Don’t get me wrong, True Detective is a mixed bag overall. The first season is one of the best seasons of television ever made, but Season 2 was a convoluted mess and Season 3 felt more than a little derivative of the first. Still, both those seasons make Night Country look like fan-fiction in comparison. As with The Acolyte, much of the marketing focused on the show’s diversity—its leads were women, it dealt with indigenous issues, I guess no other mystery show has ever done this before!—and when it came time to defend the show against its many detractors, the same old playbook was used: Angry fans of the series were “toxic” or “hated women” or were “racist” and it had nothing at all to do with the terrible writing, lack of any kind of compelling mystery, etc. etc. etc.
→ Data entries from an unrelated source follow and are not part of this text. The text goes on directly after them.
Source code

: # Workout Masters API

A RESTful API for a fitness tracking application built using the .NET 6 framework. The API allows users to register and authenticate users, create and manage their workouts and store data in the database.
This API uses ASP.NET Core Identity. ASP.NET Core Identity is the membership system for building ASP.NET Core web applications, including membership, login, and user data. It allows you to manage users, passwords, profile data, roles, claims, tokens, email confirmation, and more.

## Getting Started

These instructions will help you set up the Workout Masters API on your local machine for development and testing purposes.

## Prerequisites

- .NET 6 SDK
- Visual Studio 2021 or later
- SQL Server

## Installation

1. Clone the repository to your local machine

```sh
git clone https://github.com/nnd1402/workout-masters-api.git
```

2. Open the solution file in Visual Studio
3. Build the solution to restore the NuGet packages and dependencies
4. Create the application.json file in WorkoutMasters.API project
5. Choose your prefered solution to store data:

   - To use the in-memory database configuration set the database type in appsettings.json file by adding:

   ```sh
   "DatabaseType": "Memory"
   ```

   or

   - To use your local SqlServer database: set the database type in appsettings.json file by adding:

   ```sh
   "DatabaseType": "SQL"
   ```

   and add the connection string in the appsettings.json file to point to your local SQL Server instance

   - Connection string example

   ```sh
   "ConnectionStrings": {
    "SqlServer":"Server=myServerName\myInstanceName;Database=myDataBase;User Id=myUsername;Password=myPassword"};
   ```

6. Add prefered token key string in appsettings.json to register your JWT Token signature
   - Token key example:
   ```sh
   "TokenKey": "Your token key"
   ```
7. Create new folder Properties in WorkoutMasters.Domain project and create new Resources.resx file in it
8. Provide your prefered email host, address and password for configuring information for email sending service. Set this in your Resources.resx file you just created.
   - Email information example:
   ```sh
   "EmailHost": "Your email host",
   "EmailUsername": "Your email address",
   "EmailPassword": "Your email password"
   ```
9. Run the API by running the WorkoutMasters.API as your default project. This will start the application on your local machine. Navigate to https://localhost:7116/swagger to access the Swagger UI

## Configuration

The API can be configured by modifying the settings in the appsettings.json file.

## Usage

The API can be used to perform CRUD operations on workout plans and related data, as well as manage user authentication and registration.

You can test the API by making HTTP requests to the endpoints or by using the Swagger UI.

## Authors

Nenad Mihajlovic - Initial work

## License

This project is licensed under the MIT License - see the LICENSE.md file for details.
Frankly, creating super unlikable female characters that act like the worst, most toxic male characters on TV and tossing in some “noble savage” tropes does not mean you’re empowering women or minorities. Quite the contrary. That the show’s creator and one of its leads chose to join the media in gaslighting fans only leaves an even more bitter taste in our collective mouths. That Lopez is now in charge of the True Detective brand going forward only confirms how out-of-touch Hollywood has gotten with its audiences.
Not only was this a terrible season of True Detective, it was one of the worst cop dramas I’ve ever had the misfortune of watching. Thankfully, I have an entire list of great female-led detective shows and mysteries that you can enjoy instead!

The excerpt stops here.